Records for this exercise ▸
[Start of section]

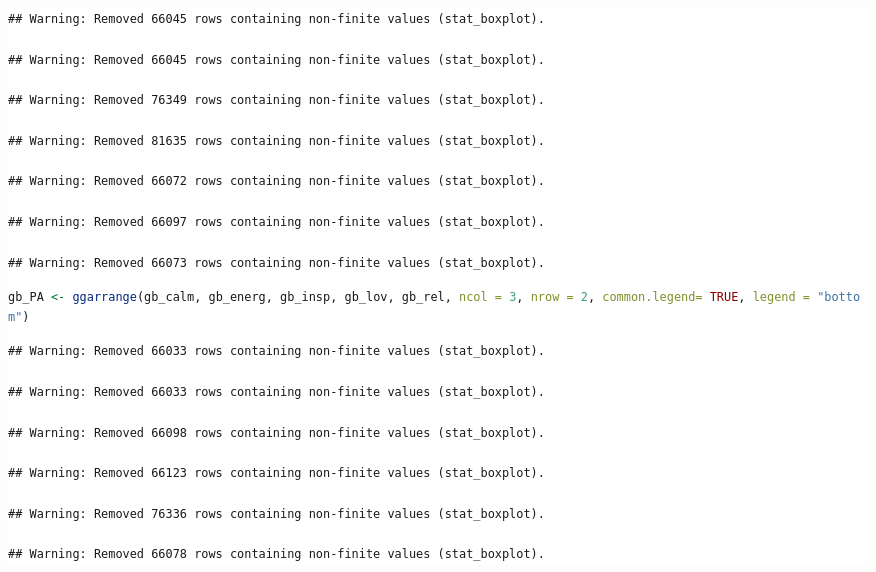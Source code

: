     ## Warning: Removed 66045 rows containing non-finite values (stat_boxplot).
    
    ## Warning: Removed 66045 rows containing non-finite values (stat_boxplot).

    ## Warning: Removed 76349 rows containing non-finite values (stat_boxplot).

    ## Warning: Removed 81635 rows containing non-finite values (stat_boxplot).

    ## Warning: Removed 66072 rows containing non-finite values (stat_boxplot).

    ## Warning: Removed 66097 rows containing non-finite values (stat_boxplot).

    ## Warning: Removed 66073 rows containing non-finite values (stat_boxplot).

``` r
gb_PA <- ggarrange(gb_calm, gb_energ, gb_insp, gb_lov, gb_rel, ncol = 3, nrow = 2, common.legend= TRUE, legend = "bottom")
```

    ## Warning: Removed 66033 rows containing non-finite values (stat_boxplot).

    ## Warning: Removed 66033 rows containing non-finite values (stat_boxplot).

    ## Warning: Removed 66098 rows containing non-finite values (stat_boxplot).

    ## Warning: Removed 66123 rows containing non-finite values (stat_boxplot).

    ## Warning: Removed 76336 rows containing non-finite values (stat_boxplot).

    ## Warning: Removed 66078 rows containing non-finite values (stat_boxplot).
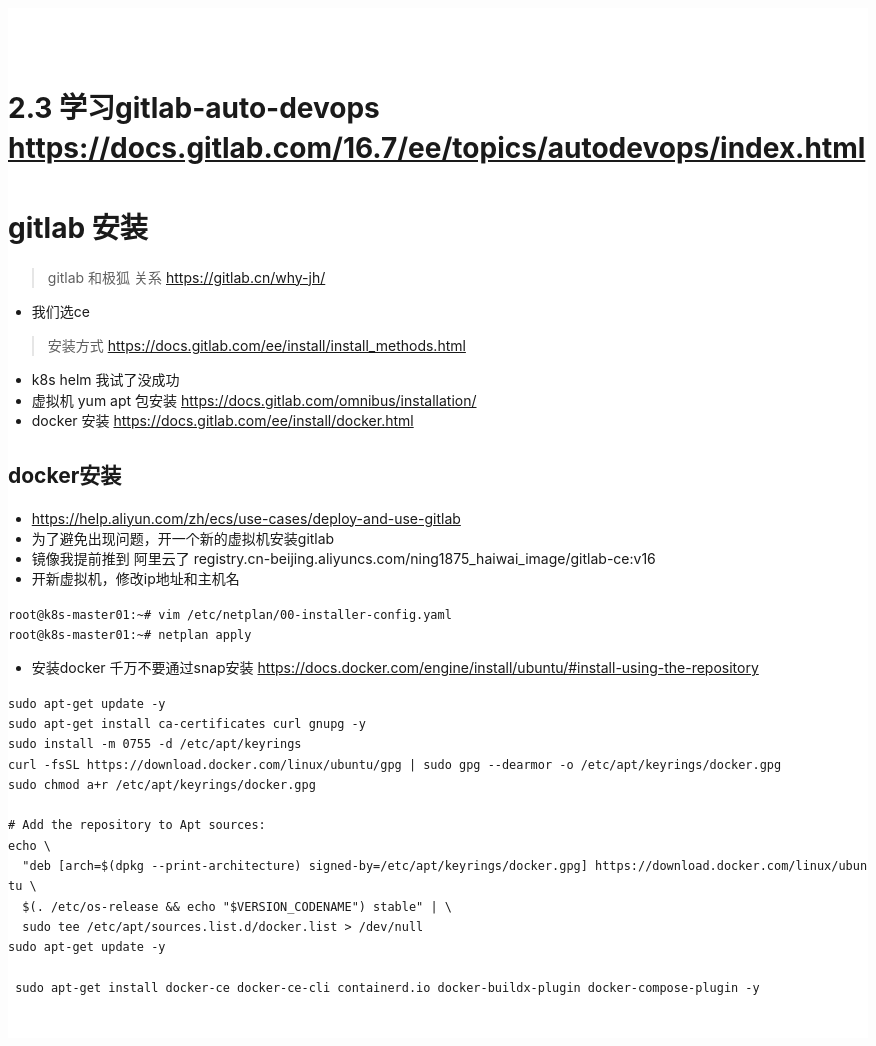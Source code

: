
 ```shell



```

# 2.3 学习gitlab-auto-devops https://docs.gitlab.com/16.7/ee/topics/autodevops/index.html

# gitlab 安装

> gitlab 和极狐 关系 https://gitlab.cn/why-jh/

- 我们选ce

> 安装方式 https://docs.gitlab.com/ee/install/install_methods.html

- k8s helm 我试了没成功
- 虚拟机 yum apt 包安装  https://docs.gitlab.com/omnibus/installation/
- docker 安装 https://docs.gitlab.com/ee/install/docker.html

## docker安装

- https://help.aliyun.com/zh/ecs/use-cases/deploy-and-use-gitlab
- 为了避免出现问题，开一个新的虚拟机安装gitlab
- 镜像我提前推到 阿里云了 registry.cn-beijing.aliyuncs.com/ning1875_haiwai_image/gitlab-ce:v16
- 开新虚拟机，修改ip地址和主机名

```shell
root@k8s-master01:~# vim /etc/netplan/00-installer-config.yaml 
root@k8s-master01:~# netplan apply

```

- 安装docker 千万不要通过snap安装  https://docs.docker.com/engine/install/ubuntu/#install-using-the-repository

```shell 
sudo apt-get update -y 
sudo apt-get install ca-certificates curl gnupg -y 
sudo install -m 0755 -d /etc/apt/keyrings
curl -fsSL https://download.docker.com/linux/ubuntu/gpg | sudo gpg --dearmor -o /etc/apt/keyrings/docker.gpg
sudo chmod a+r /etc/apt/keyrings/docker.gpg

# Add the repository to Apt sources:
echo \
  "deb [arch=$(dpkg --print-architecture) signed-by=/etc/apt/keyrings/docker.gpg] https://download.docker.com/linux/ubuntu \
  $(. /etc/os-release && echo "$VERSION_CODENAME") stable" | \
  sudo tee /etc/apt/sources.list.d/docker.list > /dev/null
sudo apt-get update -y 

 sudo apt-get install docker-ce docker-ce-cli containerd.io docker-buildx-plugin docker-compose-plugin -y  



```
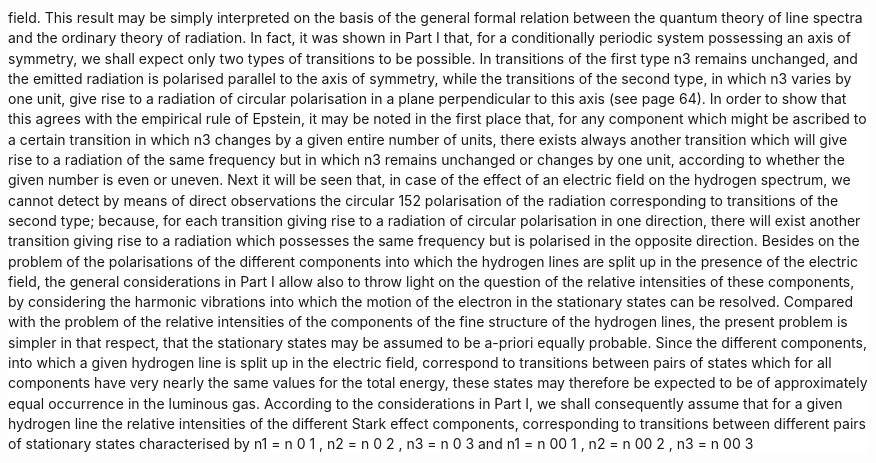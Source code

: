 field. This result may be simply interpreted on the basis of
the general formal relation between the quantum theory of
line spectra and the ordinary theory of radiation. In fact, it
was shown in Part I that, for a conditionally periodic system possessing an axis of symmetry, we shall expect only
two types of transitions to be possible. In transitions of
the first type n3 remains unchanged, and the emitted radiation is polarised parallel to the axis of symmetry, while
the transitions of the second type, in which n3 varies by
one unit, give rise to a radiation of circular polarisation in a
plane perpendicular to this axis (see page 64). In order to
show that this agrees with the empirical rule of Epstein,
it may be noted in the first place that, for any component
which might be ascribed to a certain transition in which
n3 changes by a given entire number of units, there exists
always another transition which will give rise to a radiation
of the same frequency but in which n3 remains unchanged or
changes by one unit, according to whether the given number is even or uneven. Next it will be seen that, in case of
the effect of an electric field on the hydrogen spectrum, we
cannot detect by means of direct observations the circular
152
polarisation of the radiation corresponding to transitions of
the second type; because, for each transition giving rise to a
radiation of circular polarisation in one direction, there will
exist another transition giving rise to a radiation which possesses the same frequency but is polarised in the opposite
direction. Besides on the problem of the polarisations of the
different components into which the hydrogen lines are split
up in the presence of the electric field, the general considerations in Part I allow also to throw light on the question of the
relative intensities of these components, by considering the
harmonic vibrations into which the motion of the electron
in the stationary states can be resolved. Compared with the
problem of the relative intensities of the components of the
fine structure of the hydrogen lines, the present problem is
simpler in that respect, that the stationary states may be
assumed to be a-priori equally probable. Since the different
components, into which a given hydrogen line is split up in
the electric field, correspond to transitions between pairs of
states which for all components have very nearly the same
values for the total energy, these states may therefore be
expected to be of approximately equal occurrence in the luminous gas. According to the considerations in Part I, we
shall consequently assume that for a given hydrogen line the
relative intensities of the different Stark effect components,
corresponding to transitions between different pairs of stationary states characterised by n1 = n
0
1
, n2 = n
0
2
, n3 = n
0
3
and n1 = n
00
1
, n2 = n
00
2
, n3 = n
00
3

[End of section]
[Start of section]

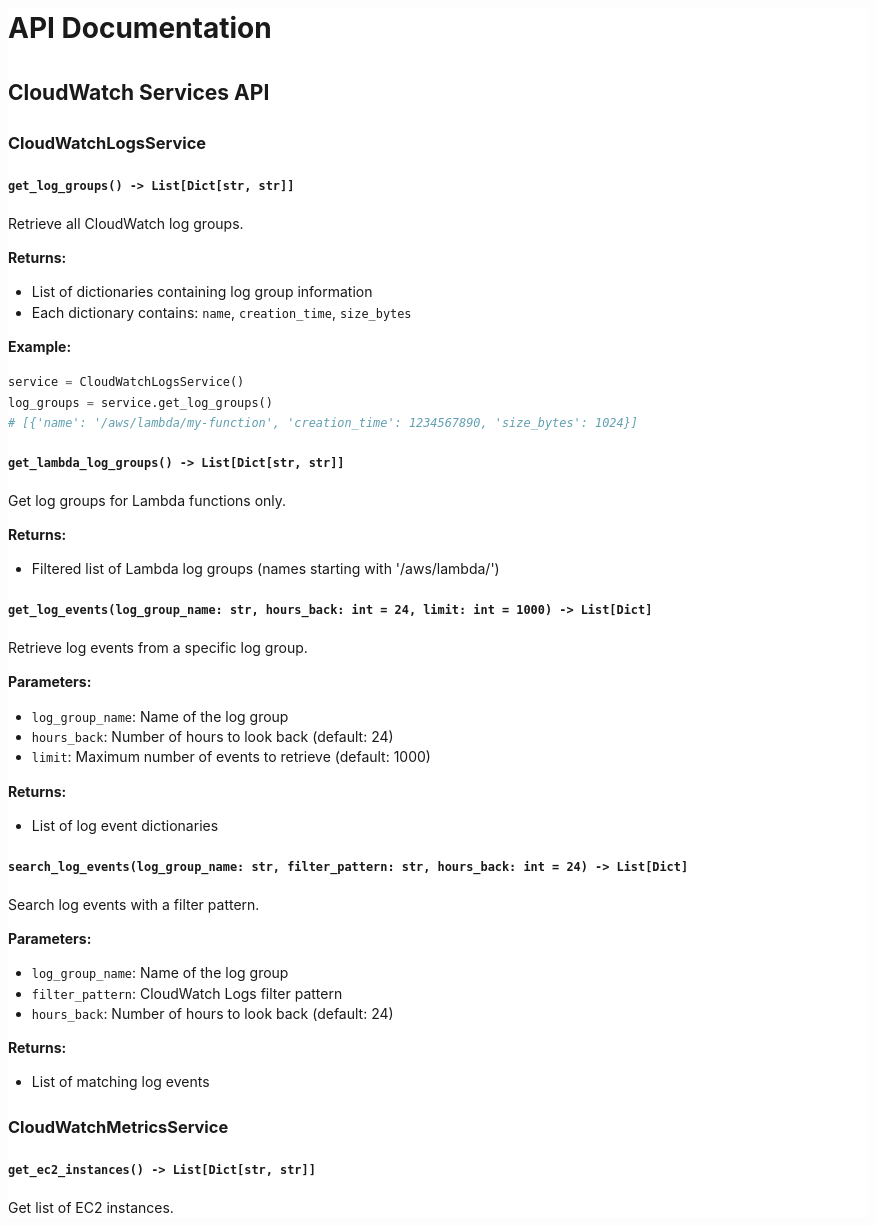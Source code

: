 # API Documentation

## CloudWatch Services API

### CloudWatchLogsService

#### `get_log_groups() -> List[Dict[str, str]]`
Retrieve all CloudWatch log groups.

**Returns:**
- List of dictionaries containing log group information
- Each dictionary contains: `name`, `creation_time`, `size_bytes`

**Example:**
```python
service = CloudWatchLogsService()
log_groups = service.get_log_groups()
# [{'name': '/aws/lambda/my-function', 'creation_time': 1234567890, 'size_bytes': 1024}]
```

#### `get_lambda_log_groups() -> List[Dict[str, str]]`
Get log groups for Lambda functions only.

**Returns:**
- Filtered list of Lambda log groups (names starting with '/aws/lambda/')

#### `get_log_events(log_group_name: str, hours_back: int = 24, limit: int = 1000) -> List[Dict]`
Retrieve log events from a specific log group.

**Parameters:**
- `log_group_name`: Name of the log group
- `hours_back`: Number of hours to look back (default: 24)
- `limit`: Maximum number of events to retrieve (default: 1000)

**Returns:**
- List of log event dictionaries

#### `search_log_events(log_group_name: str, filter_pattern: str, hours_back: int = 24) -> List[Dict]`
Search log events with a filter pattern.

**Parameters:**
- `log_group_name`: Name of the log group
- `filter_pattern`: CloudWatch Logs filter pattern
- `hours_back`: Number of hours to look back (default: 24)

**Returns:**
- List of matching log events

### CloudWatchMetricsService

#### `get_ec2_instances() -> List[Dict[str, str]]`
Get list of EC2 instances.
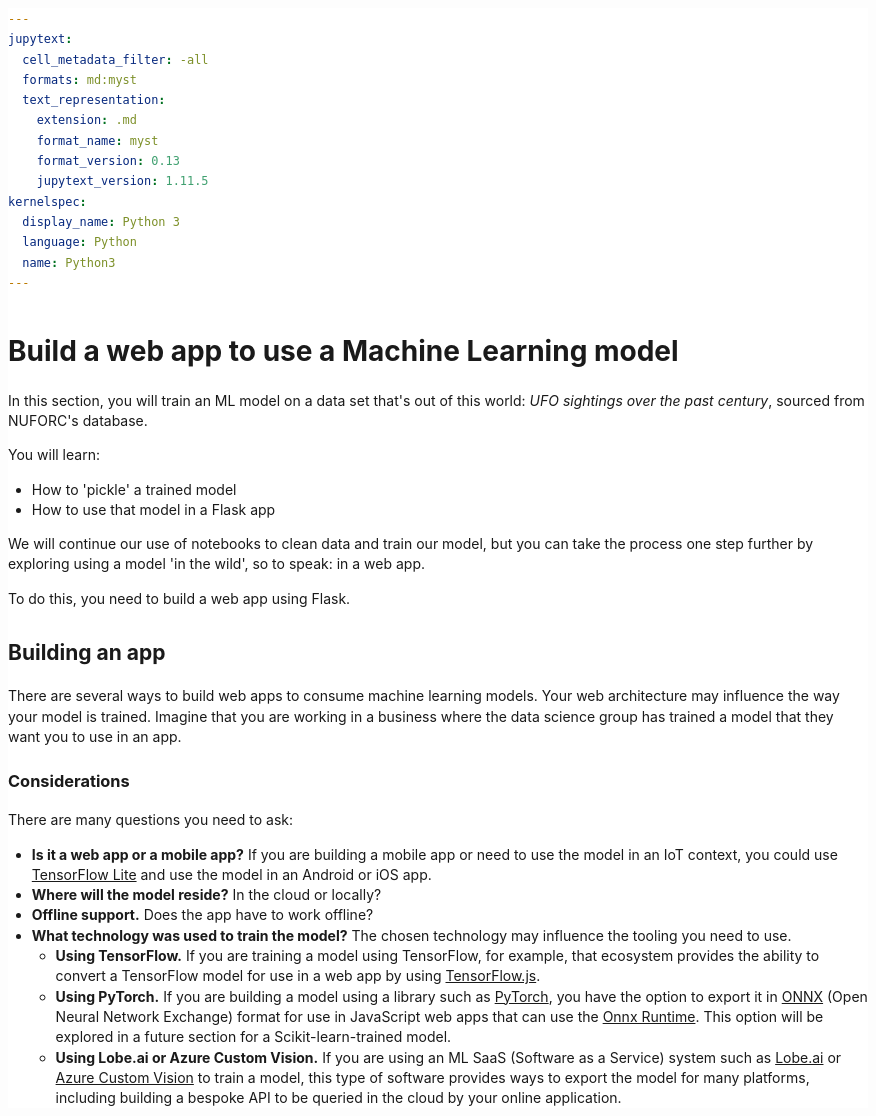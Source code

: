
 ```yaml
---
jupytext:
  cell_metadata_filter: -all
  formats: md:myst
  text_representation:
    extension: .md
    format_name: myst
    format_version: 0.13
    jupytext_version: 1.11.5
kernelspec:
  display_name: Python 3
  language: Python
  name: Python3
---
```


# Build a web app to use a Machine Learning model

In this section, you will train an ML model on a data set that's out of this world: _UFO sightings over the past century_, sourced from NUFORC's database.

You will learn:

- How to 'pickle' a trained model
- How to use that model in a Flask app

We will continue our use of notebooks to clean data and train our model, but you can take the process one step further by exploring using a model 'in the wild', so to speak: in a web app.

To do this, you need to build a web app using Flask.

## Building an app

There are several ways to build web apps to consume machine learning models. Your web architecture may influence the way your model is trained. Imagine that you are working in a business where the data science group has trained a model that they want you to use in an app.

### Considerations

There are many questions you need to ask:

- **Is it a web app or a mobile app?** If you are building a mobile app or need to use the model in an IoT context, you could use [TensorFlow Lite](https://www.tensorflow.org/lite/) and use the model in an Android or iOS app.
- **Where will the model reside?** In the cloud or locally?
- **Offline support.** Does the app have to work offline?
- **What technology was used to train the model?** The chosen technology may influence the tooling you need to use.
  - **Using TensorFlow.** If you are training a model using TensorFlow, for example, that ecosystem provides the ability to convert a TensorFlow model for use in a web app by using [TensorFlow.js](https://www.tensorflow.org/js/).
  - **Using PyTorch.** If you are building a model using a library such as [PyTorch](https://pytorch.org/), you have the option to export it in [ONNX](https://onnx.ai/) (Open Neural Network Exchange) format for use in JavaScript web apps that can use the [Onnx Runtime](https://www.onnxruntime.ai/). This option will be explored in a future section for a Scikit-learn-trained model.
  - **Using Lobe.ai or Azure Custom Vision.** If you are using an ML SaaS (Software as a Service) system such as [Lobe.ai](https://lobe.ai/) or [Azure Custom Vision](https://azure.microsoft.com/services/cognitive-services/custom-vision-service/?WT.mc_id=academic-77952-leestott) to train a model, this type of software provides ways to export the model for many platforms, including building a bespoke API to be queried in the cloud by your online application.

[End of section]

What the task requires ▸ Would you please filter the lines above and copy every one that includes "remains"?

Exercise solution ▸
the first type n3 remains unchanged, and the emitted radiation is polarised parallel to the axis of symmetry, while
of the same frequency but in which n3 remains unchanged or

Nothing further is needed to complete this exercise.